In July 2020, South West Maritime Academy took over the management of Cromhall Quarry. The academy, which had previously used the site for training, expanded its operations to include the quarry lake and surrounding area. This marked a significant transition for the quarry, establishing it as a hub for maritime training and leisure activities.
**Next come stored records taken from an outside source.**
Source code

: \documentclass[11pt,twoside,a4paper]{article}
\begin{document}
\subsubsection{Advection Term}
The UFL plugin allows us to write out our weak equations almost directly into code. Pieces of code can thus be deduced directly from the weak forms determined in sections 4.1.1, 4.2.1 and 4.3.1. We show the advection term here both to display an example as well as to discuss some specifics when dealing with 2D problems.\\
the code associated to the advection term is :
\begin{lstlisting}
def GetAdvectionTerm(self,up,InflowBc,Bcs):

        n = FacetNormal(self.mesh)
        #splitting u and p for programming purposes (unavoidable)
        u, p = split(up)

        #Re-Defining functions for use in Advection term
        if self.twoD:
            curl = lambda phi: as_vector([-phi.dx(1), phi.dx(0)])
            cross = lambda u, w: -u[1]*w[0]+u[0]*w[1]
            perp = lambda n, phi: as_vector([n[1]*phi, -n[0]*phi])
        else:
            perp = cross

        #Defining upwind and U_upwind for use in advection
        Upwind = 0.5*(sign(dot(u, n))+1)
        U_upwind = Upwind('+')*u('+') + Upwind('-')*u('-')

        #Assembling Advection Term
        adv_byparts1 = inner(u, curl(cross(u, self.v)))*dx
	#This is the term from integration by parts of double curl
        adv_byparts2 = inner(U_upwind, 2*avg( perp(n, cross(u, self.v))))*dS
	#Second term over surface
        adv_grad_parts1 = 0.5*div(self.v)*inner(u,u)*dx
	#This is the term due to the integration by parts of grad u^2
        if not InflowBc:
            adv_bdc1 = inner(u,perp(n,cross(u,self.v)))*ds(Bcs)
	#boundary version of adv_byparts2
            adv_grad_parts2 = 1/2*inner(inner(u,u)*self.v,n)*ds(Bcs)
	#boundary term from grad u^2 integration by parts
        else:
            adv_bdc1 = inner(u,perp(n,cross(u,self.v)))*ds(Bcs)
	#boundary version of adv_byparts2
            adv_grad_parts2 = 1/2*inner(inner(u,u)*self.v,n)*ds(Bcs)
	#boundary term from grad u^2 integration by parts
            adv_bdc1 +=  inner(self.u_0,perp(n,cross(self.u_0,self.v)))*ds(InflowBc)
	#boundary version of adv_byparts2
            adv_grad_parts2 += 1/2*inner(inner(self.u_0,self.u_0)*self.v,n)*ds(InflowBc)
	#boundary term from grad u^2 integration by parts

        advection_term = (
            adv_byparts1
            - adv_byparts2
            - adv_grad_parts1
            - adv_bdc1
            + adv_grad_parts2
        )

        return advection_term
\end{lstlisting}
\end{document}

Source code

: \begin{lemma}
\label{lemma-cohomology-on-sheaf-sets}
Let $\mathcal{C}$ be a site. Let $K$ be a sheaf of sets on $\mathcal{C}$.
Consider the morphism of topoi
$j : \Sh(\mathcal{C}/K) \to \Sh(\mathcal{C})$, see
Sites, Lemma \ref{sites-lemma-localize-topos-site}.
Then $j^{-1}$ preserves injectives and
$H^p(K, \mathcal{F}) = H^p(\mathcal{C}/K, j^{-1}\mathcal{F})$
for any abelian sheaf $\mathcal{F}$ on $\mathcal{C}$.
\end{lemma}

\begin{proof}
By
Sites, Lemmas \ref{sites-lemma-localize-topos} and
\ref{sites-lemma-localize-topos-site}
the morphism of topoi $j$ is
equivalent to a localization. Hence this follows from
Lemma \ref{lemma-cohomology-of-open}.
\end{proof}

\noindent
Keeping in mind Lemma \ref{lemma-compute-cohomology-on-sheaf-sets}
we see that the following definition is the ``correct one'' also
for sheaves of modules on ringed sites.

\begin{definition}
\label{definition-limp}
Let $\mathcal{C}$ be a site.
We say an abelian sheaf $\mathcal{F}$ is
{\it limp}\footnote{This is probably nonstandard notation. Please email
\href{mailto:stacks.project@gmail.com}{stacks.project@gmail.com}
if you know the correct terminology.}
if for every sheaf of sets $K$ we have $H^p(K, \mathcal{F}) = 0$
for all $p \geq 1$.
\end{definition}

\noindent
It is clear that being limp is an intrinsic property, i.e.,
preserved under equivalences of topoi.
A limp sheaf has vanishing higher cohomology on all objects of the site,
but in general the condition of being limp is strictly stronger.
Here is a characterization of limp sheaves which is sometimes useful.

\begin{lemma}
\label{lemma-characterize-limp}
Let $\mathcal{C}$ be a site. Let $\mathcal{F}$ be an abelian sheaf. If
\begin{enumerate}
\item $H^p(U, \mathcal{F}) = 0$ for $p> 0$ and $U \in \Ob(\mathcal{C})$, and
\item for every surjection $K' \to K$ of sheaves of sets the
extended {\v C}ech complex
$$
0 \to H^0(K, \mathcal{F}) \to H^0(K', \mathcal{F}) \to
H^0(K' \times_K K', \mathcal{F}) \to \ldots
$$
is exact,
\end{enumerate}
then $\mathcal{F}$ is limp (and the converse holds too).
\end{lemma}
== Maritime Training Facility ==
Cromhall Quarry provides a unique and versatile environment for maritime training by South West Maritime Academy. The flooded quarry, which covers approximately 10 acres, offers opportunities for in-water training exercises, such as survival techniques and rescue scenarios. The surrounding land allows for the simulation of various maritime environments and scenarios, including fire training and medical emergencies. The academy also utilizes the quarry for specialized diving sessions and open water courses. South West Maritime Academy also has training locations in Portishead Marina and Palma de Mallorca.

== The Lake ==
The Lake at Cromhall Quarry is a popular destination for open water swimming, scuba diving, and paddleboarding. The Lake's clear, limestone-filtered water provides excellent visibility, making it ideal for underwater exploration and aquatic activities. The Lake offers a range of water activities:

=== Open Water Swimming ===
The Lake provides a marked course for open water swimming, with sessions available throughout the week. Swimmers can enjoy the invigorating experience of swimming in a natural environment, surrounded by the quarry's dramatic landscape. Open water swimming workshops are also available for those new to open water swimming or those wanting to improve their skills. The Lake also offers the opportunity for night-time swims.

=== Scuba Diving ===
The Lake is a popular dive site, with a maximum depth of 18 meters, although this can change slightly with the seasons. It features various underwater attractions, including submerged objects and platforms. Divers can explore the underwater world and develop their diving skills in a safe and controlled environment. There are also underwater wreckages for divers to explore. The Lake can be accessed by divers via a sloping entry (a former road) and a pontoon, which is also used as an entry point for swimmers.